→ Work request: Please state the number of lines in the material below that contain "begin", with no other words.
----- Material provided
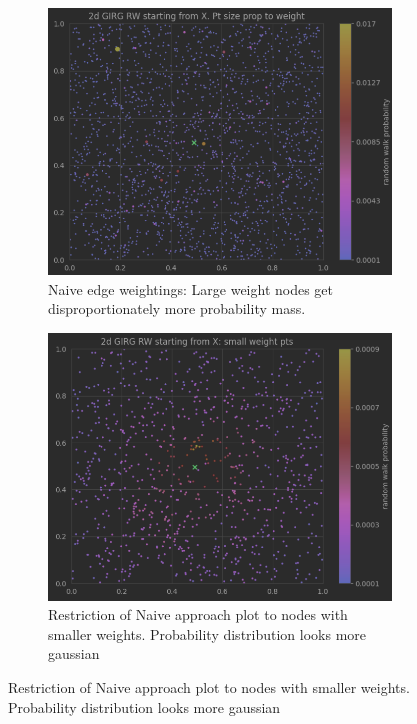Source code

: \begin{figure}
  \centering

  \begin{subfigure}{0.49\textwidth}
    \centering
    \includegraphics[width=\linewidth]{figures/2d_GIRG_RW.png}
    \caption{Naive edge weightings: Large weight nodes get disproportionately more probability mass.}
  \end{subfigure}
  \hfill
  \begin{subfigure}{0.49\textwidth}
    \centering
    \includegraphics[width=\linewidth]{figures/2d_GIRG_RW_small_weights.png}
    \caption{Restriction of Naive approach plot to nodes with smaller weights. Probability distribution looks more gaussian}
  \end{subfigure}


\end{figure}
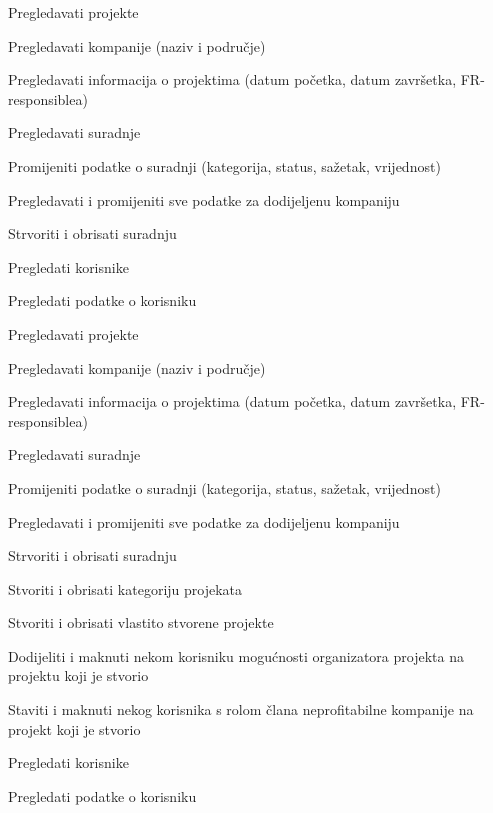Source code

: \begin{packed_enum}
\begin{packed_enum}
				\end{packed_enum}

				\item  {}

				\begin{packed_enum}

					\item Pregledavati projekte
					\item Pregledavati kompanije (naziv i područje)
					\item Pregledavati informacija o projektima (datum početka, datum završetka, FR- responsiblea)
					\item Pregledavati suradnje
					\item Promijeniti podatke o suradnji (kategorija, status, sažetak, vrijednost)
					\item Pregledavati i promijeniti sve podatke za dodijeljenu kompaniju
					\item Strvoriti i obrisati suradnju
					\item Pregledati korisnike
					\item Pregledati podatke o korisniku

				\end{packed_enum}

				\item  {}

				\begin{packed_enum}

					\item Pregledavati projekte
					\item Pregledavati kompanije (naziv i područje)
					\item Pregledavati informacija o projektima (datum početka, datum završetka, FR- responsiblea)
					\item Pregledavati suradnje
					\item Promijeniti podatke o suradnji (kategorija, status, sažetak, vrijednost)
					\item Pregledavati i promijeniti sve podatke za dodijeljenu kompaniju
					\item Strvoriti i obrisati suradnju
					\item Stvoriti i obrisati kategoriju projekata
					\item Stvoriti i obrisati vlastito stvorene projekte
					\item Dodijeliti i maknuti nekom korisniku mogućnosti organizatora projekta na projektu koji je stvorio
					\item Staviti i maknuti nekog korisnika s rolom člana neprofitabilne kompanije na projekt koji je stvorio
					\item Pregledati korisnike
					\item Pregledati podatke o korisniku


\end{packed_enum}
\end{packed_enum}
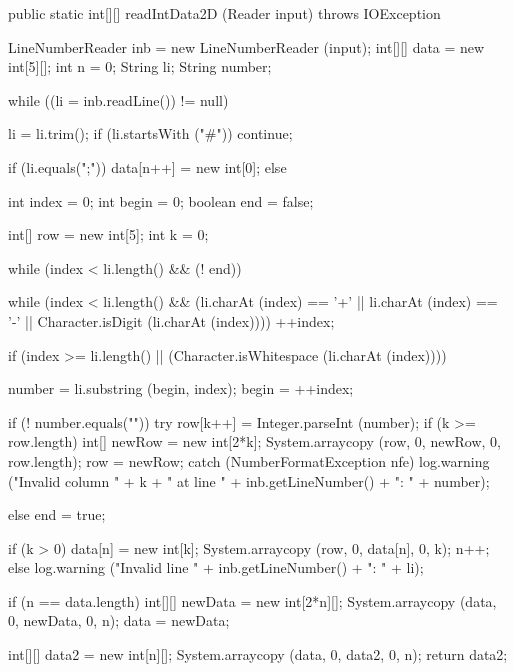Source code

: \begin{code}

   public static int[][] readIntData2D (Reader input) throws IOException\begin{hide} {
      LineNumberReader inb = new LineNumberReader (input);
      int[][] data = new int[5][];
      int n = 0;
      String li;
      String number;

      while ((li = inb.readLine()) != null) {
         li = li.trim();
         if (li.startsWith ("#"))
            continue;

         if (li.equals(";")) {
            data[n++] = new int[0];
         }
         else {

            int index = 0;
            int begin = 0;
            boolean end = false;

            int[] row = new int[5];
            int k = 0;

            while (index < li.length() && (! end))
            {
               while (index < li.length() &&
                  (li.charAt (index) == '+' || li.charAt (index) == '-' ||
                   Character.isDigit (li.charAt (index))))
                  ++index;

               if (index >= li.length() || (Character.isWhitespace (li.charAt (index))))
               {
                  number = li.substring (begin, index);
                  begin = ++index;

                  if (! number.equals("")) {
                     try {
                        row[k++] = Integer.parseInt (number);
                        if (k >= row.length) {
                           int[] newRow = new int[2*k];
                           System.arraycopy (row, 0, newRow, 0, row.length);
                           row = newRow;
                        }
                     }
                     catch (NumberFormatException nfe) {
                        log.warning ("Invalid column " + k + " at line " + inb.getLineNumber() + ": " + number);
                     }
                  }
               }
               else {
                  end = true;
               }
            }

            if (k > 0) {
               data[n] = new int[k];
               System.arraycopy (row, 0, data[n], 0, k);
               n++;
            }
            else {
               log.warning ("Invalid line " + inb.getLineNumber() + ": " + li);
            }
         }

         if (n == data.length) {
            int[][] newData = new int[2*n][];
            System.arraycopy (data, 0, newData, 0, n);
            data = newData;
         }
      }

      int[][] data2 = new int[n][];
      System.arraycopy (data, 0, data2, 0, n);
      return data2;
   }\end{hide}
\end{code}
----------
→ Output of the exercise: 12